重组体的鉴定与分析

第四节　重组体的鉴定与分析

运用DNA体外重组技术把外源基因导入到受体细胞中的目的是为了得到我们所需要的含有目的基因的阳性重组体，因而重组体的筛选是DNA体外重组技术中的一个至关重要的环节。由于在DNA体外重组实验中，外源DNA片段与 载体DNA的连接反应物一般不经分离直接用于转化。由于重组率和 转化率不可能达到100%的 理想极限，因此必须使用各种筛选与鉴定手段区分转化子（含有载体或重组体的转化细胞）和非转化子（不含载体或重组体的非转化细胞）、重组子（含有重组DNA分子的转化子）和非重组子（仅含有空载体的转化子），并且将含有序列正确的目的基因的转化子与不含有目的基因或目的基因的插入方向或序列不正确的非期望重组子区分开来。不同的载体及宿主系统，重组体的筛选方法不尽相同，其基本思路大同小异，基本步骤：首先筛选出转化菌；然后筛选出带有重组体的克隆；最后是对DNA重组体进行鉴定（图3－12）。

图3－12　插入失活法筛选pBR322阳性重组子

一、筛选出转化菌

所有的克隆载体上均带有可供选择的遗传学标志或特征，可以利用这种标志或特征筛选出转化菌。比如质粒都含有针对某种抗生素的抗性基因，转化后将细菌在含有这种抗生素的培养基中培养，未被转化的细菌即被杀死，能生长的细菌就是已转化的细菌。

二、筛选出带有重组体的克隆

借助遗传学表型可以对重组体进行直接筛选。DNA体外重组所用的载体常常携带有一个或几个可供选择的遗传标记或标记基因，外源基因插入载体并导入受体细胞后，受体细胞可获得或缺失这些标记的表型，从而筛选出我们所需要的阳性克隆。

1.插入失活法　DNA体外重组使用的载体，常带有两个以上可供筛选的遗传标记，当外源基因插入其中一个标记基因时，此标记基因不再表达，因此可供鉴别。

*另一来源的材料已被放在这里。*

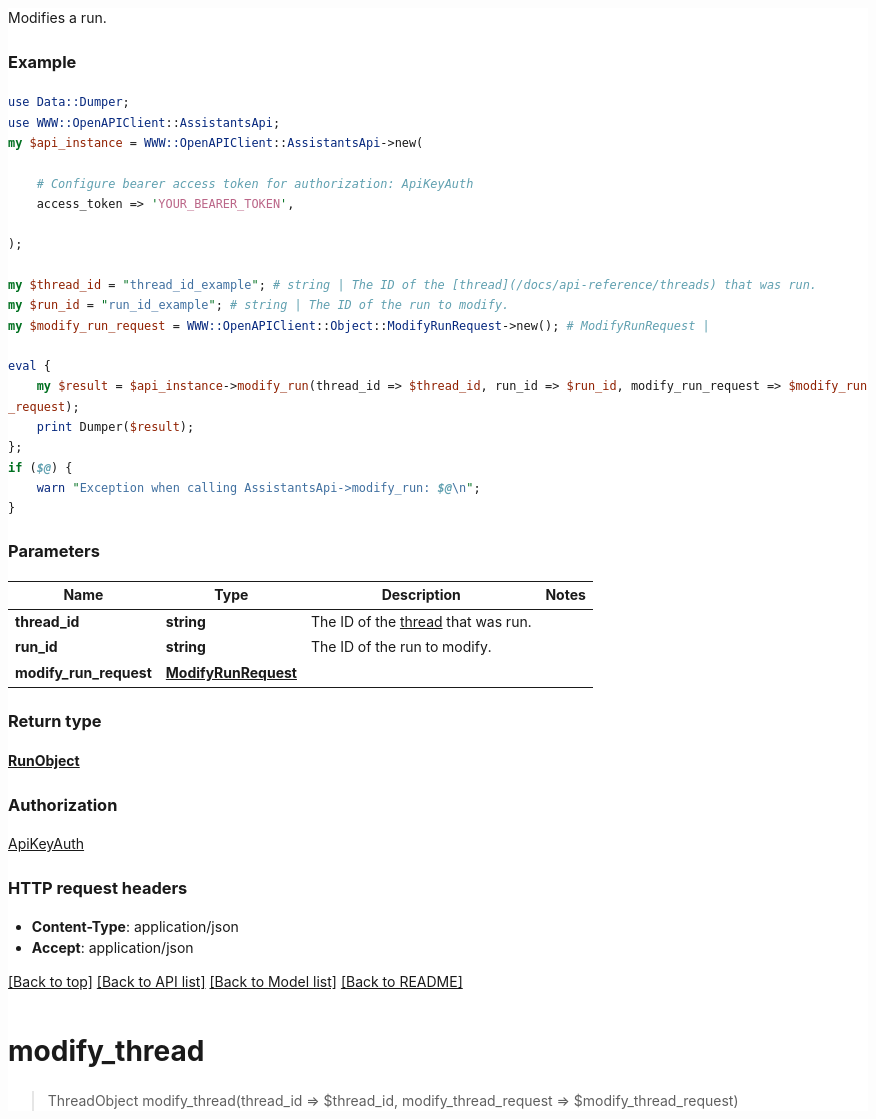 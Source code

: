 Modifies a run.

### Example
```perl
use Data::Dumper;
use WWW::OpenAPIClient::AssistantsApi;
my $api_instance = WWW::OpenAPIClient::AssistantsApi->new(

    # Configure bearer access token for authorization: ApiKeyAuth
    access_token => 'YOUR_BEARER_TOKEN',
    
);

my $thread_id = "thread_id_example"; # string | The ID of the [thread](/docs/api-reference/threads) that was run.
my $run_id = "run_id_example"; # string | The ID of the run to modify.
my $modify_run_request = WWW::OpenAPIClient::Object::ModifyRunRequest->new(); # ModifyRunRequest | 

eval {
    my $result = $api_instance->modify_run(thread_id => $thread_id, run_id => $run_id, modify_run_request => $modify_run_request);
    print Dumper($result);
};
if ($@) {
    warn "Exception when calling AssistantsApi->modify_run: $@\n";
}
```

### Parameters

Name | Type | Description  | Notes
------------- | ------------- | ------------- | -------------
 **thread_id** | **string**| The ID of the [thread](/docs/api-reference/threads) that was run. | 
 **run_id** | **string**| The ID of the run to modify. | 
 **modify_run_request** | [**ModifyRunRequest**](ModifyRunRequest.md)|  | 

### Return type

[**RunObject**](RunObject.md)

### Authorization

[ApiKeyAuth](../README.md#ApiKeyAuth)

### HTTP request headers

 - **Content-Type**: application/json
 - **Accept**: application/json

[[Back to top]](#) [[Back to API list]](../README.md#documentation-for-api-endpoints) [[Back to Model list]](../README.md#documentation-for-models) [[Back to README]](../README.md)

# **modify_thread**
> ThreadObject modify_thread(thread_id => $thread_id, modify_thread_request => $modify_thread_request)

例如PBR 322质粒载体含有氨苄西林（Ap）和四环素（Tc）抗性基因，当外源基因未插入前，能在含Ap和Tc的琼脂平板上生长（表型为Ap^rTc^r），当插入外源基因失活Tc后（插入外源基因使Tc基因的原阅读框架发生改变而失活），阳性重组体只能在含Ap而不含Tc的琼脂平板上生长（表型为Ap^rTc^s），从而和自身环化的空载体形成的克隆区分开来（图3－12）。又如：pUC质粒、PGEM质粒及M13噬菌体系列等携带有一部分lacZ基因，编码β^－半乳糖苷酶的一段146个 氨基酸的α－肽，这些载体导入合适的宿主细胞后，可表达α－肽，从而与宿主细胞（不表达α－肽）之间形成α－互补，在含显色底物X－gal的平板上形成蓝色菌落或噬菌斑。当外源基因插入失活lacZ基因后，则不能表达α－肽，阳性重组体形成无色菌落或噬菌斑。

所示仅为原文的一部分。